Background: Cerebral amyloidosis, neuroinflammation, and tauopathy are key features of Alzheimer's disease (AD), but interactions among these features remain poorly understood. Our previous multiscale molecular network models of AD revealed TYROBP as a key driver of an immune- and microglia-specific network that was robustly associated with AD pathophysiology. Recent genetic studies of AD further identified pathogenic mutations in both TREM2 and TYROBP.
Methods: In this study, we systematically examined molecular and pathological interactions among Aβ, tau, TREM2, and TYROBP by integrating signatures from transgenic Drosophila models of AD and transcriptome-wide gene co-expression networks from two human AD cohorts.

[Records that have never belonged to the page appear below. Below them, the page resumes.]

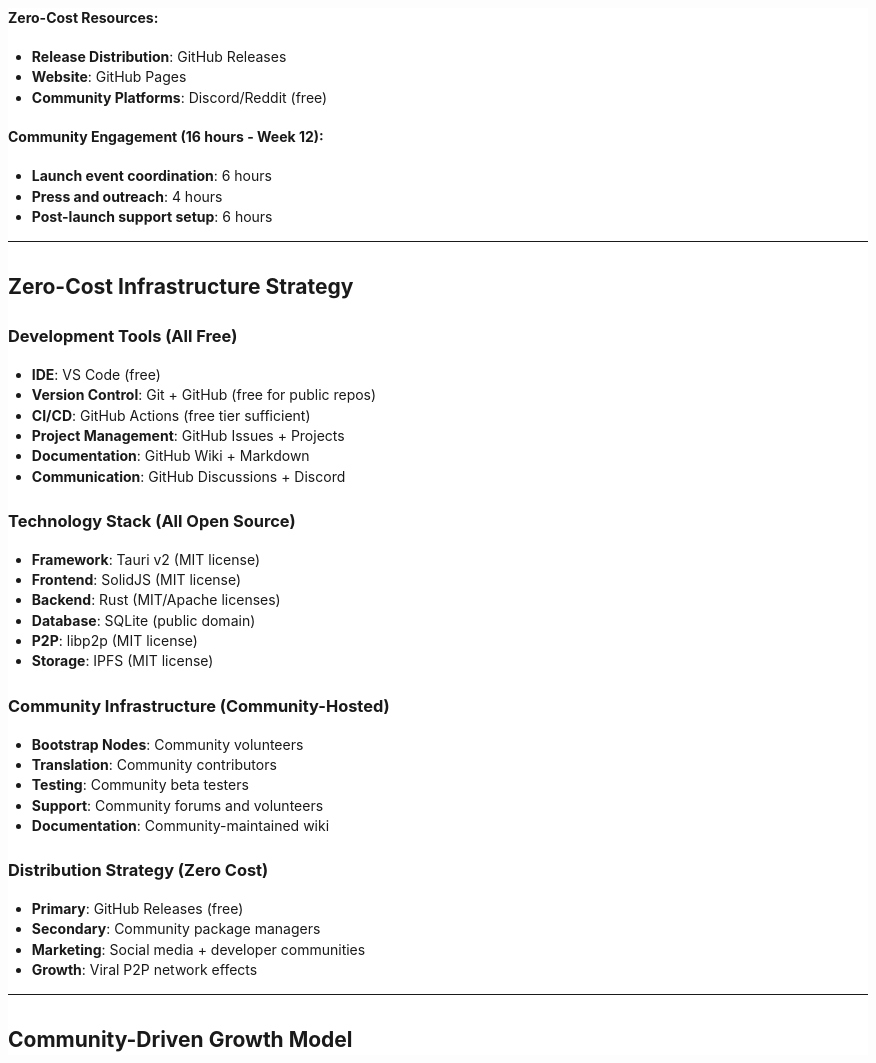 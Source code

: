 #### Zero-Cost Resources:

- **Release Distribution**: GitHub Releases
- **Website**: GitHub Pages
- **Community Platforms**: Discord/Reddit (free)

#### Community Engagement (16 hours - Week 12):

- **Launch event coordination**: 6 hours
- **Press and outreach**: 4 hours
- **Post-launch support setup**: 6 hours

---

## Zero-Cost Infrastructure Strategy

### Development Tools (All Free)

- **IDE**: VS Code (free)
- **Version Control**: Git + GitHub (free for public repos)
- **CI/CD**: GitHub Actions (free tier sufficient)
- **Project Management**: GitHub Issues + Projects
- **Documentation**: GitHub Wiki + Markdown
- **Communication**: GitHub Discussions + Discord

### Technology Stack (All Open Source)

- **Framework**: Tauri v2 (MIT license)
- **Frontend**: SolidJS (MIT license)
- **Backend**: Rust (MIT/Apache licenses)
- **Database**: SQLite (public domain)
- **P2P**: libp2p (MIT license)
- **Storage**: IPFS (MIT license)

### Community Infrastructure (Community-Hosted)

- **Bootstrap Nodes**: Community volunteers
- **Translation**: Community contributors
- **Testing**: Community beta testers
- **Support**: Community forums and volunteers
- **Documentation**: Community-maintained wiki

### Distribution Strategy (Zero Cost)

- **Primary**: GitHub Releases (free)
- **Secondary**: Community package managers
- **Marketing**: Social media + developer communities
- **Growth**: Viral P2P network effects

---

## Community-Driven Growth Model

Results: Glial expression of TREM2/TYROBP exacerbated tau-mediated neurodegeneration and synergistically affected pathways underlying late-onset AD pathology, while neuronal Aβ42 and glial TREM2/TYROBP synergistically altered expression of the genes in synaptic function and immune modules in AD.
Conclusions: The comprehensive pathological and molecular data generated through this study strongly validate the causal role of TREM2/TYROBP in driving molecular networks in AD and AD-related phenotypes in flies.
Keywords: Alzheimer’s disease; Amyloid-β (Aβ) peptides; Differential expression; Gene co-expression network; Gene module; Immune function; Microtubule-associated protein tau; Neurodegeneration; Synaptophagy; TREM2 (triggering receptor expressed on myeloid cells 2); TYROBP (tyrosine kinase binding protein).